━━━ Records
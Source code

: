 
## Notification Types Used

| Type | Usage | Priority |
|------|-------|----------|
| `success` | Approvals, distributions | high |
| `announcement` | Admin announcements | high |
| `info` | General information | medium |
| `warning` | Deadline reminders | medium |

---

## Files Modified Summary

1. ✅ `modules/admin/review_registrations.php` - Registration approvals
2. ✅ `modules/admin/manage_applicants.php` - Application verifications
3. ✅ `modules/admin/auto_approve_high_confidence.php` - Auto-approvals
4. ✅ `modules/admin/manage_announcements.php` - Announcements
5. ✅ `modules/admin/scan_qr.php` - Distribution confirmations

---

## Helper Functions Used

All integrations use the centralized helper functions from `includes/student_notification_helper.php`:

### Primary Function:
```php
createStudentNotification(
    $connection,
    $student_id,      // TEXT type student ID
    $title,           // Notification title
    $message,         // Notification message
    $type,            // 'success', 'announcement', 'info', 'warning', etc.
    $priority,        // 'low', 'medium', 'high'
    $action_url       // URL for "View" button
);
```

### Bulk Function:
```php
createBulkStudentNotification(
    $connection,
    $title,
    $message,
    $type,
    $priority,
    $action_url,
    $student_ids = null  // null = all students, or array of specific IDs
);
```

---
━━━━━━
━━━ Records
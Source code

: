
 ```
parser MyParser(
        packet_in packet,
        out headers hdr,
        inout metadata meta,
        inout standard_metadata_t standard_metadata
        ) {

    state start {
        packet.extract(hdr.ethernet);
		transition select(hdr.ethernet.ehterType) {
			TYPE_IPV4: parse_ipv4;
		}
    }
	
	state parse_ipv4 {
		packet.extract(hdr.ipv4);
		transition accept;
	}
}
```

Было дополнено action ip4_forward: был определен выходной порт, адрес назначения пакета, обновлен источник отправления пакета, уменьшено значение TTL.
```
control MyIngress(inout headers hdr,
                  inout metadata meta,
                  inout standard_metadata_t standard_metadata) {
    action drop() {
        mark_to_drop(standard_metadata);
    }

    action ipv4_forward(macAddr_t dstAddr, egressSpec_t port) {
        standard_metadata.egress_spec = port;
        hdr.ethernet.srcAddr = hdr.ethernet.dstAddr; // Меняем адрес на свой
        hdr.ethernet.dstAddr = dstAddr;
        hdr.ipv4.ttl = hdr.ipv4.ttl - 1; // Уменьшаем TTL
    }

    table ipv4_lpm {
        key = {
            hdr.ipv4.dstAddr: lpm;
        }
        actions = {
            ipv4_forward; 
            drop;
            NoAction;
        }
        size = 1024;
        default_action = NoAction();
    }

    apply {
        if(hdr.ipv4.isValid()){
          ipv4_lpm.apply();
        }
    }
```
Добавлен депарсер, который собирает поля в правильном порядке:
━━━━━━
━━━ Records
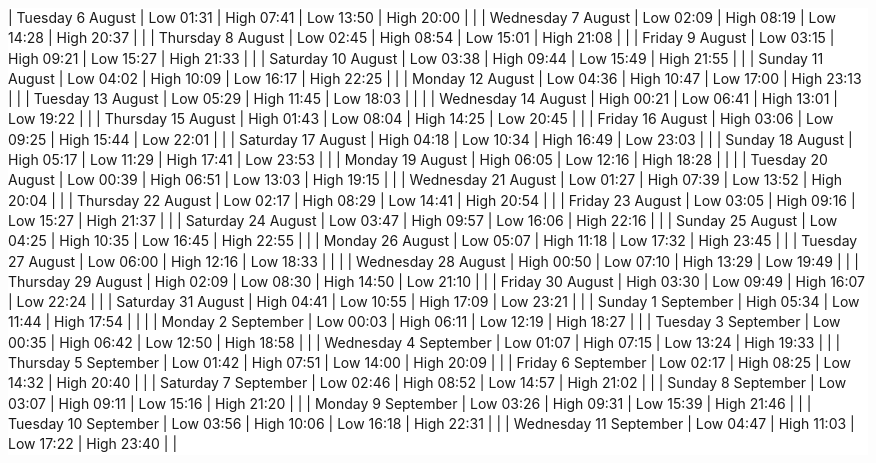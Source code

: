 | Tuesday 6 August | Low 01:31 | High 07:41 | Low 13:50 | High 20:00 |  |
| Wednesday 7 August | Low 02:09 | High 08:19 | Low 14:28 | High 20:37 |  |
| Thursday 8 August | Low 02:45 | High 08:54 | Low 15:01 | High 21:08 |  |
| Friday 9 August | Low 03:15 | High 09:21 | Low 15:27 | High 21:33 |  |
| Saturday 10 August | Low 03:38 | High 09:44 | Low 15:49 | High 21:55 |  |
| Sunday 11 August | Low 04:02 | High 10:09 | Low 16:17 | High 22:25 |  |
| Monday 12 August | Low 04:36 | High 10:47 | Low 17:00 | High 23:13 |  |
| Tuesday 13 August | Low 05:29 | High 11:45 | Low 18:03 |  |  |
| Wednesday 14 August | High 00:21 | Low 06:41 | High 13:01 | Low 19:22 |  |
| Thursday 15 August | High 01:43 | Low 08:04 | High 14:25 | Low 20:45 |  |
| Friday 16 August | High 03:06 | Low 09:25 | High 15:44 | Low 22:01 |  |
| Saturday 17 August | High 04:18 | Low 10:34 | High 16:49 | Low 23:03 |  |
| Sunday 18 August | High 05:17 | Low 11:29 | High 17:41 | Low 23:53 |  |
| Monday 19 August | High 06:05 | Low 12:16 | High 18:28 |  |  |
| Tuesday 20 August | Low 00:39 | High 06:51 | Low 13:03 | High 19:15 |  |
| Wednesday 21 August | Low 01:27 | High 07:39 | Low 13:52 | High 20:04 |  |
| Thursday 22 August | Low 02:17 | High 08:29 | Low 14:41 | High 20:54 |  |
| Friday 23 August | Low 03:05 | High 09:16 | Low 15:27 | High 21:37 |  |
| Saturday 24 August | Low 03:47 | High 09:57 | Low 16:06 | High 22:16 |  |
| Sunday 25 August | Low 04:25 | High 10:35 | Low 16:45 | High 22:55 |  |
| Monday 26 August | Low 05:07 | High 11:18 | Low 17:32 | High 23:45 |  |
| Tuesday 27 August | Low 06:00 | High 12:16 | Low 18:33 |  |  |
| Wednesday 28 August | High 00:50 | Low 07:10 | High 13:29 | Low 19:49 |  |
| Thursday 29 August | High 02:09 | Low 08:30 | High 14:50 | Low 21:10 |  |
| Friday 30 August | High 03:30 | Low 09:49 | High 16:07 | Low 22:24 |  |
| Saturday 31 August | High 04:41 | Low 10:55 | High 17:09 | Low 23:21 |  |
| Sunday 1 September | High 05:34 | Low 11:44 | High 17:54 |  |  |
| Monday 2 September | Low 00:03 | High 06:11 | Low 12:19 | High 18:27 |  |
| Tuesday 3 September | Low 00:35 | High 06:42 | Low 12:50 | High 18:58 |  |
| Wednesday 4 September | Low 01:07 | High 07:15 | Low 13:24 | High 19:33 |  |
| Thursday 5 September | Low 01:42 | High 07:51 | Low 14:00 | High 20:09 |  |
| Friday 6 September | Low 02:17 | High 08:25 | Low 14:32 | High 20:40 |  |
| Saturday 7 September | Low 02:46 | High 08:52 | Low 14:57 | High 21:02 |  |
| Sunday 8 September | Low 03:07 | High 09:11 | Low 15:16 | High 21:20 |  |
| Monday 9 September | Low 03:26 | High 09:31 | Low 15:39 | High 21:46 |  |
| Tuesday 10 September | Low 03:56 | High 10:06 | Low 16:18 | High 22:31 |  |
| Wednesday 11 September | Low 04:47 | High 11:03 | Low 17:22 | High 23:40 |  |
━━━━━━
Problem statement:
Copy out each line of the entries where the word "Friday" is found.

Output for this task:
| Friday 9 August | Low 03:15 | High 09:21 | Low 15:27 | High 21:33 |  |
| Friday 16 August | High 03:06 | Low 09:25 | High 15:44 | Low 22:01 |  |
| Friday 23 August | Low 03:05 | High 09:16 | Low 15:27 | High 21:37 |  |
| Friday 30 August | High 03:30 | Low 09:49 | High 16:07 | Low 22:24 |  |
| Friday 6 September | Low 02:17 | High 08:25 | Low 14:32 | High 20:40 |  |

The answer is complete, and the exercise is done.